Work to be completed>
Copy out all the lines of the data that hold the word "clases".

* * * * *

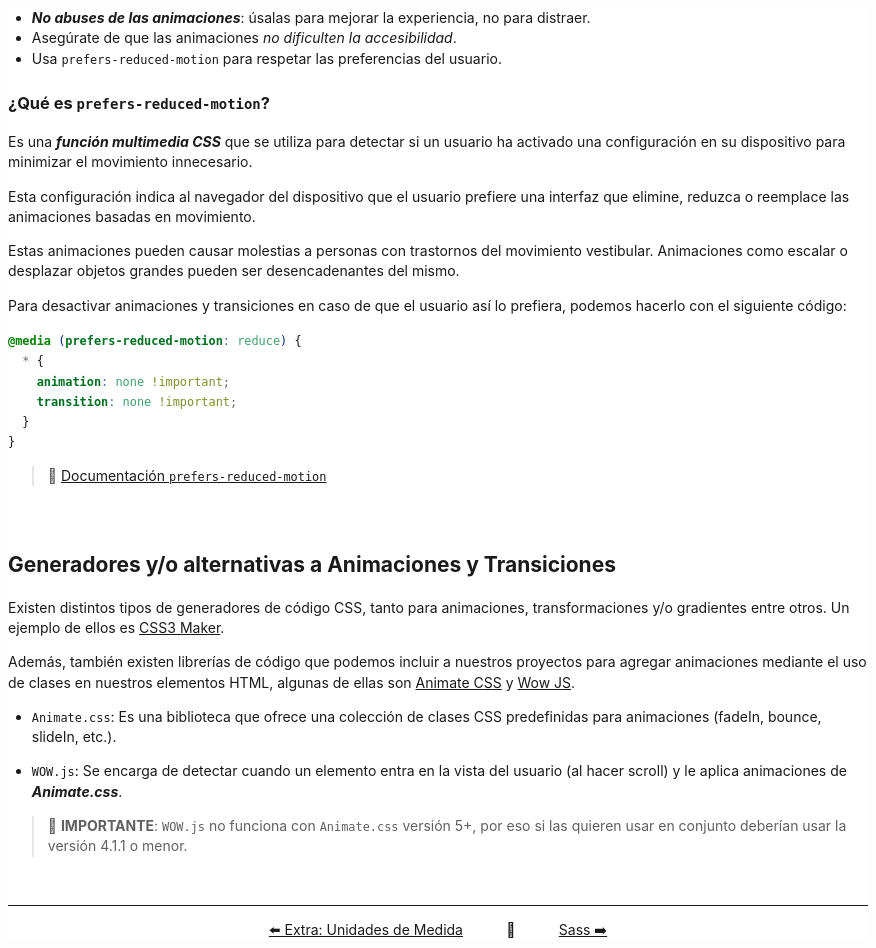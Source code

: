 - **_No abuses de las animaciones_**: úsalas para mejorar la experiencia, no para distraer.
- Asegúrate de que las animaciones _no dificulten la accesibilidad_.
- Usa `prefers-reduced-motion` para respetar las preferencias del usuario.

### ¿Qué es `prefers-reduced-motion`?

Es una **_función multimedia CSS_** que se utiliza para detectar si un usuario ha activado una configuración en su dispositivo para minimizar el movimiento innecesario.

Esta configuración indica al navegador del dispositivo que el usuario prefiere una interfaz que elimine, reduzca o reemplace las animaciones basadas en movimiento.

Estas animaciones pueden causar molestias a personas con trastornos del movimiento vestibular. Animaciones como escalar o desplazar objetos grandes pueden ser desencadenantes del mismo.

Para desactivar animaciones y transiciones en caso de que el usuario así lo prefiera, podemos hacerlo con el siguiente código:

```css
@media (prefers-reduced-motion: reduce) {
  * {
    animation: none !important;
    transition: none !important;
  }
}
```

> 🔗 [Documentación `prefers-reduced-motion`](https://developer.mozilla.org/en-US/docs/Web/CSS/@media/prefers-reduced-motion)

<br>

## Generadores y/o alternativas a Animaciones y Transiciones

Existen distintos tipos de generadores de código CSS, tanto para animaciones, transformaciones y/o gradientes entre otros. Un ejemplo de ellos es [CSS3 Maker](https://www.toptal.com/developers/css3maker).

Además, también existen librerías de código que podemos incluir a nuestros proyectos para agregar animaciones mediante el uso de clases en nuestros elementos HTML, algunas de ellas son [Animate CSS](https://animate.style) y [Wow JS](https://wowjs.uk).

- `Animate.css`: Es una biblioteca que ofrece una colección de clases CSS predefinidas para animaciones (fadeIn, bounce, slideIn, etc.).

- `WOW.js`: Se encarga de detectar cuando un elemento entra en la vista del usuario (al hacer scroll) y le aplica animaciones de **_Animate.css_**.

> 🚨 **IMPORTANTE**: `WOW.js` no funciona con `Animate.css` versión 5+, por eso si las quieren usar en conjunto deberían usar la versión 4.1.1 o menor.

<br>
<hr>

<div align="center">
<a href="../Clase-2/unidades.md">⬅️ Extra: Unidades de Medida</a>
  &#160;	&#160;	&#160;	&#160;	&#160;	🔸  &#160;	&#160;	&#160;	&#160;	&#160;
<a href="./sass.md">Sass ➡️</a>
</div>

* * * * *

Solution to this exercise>
Además, también existen librerías de código que podemos incluir a nuestros proyectos para agregar animaciones mediante el uso de clases en nuestros elementos HTML, algunas de ellas son [Animate CSS](https://animate.style) y [Wow JS](https://wowjs.uk).
- `Animate.css`: Es una biblioteca que ofrece una colección de clases CSS predefinidas para animaciones (fadeIn, bounce, slideIn, etc.).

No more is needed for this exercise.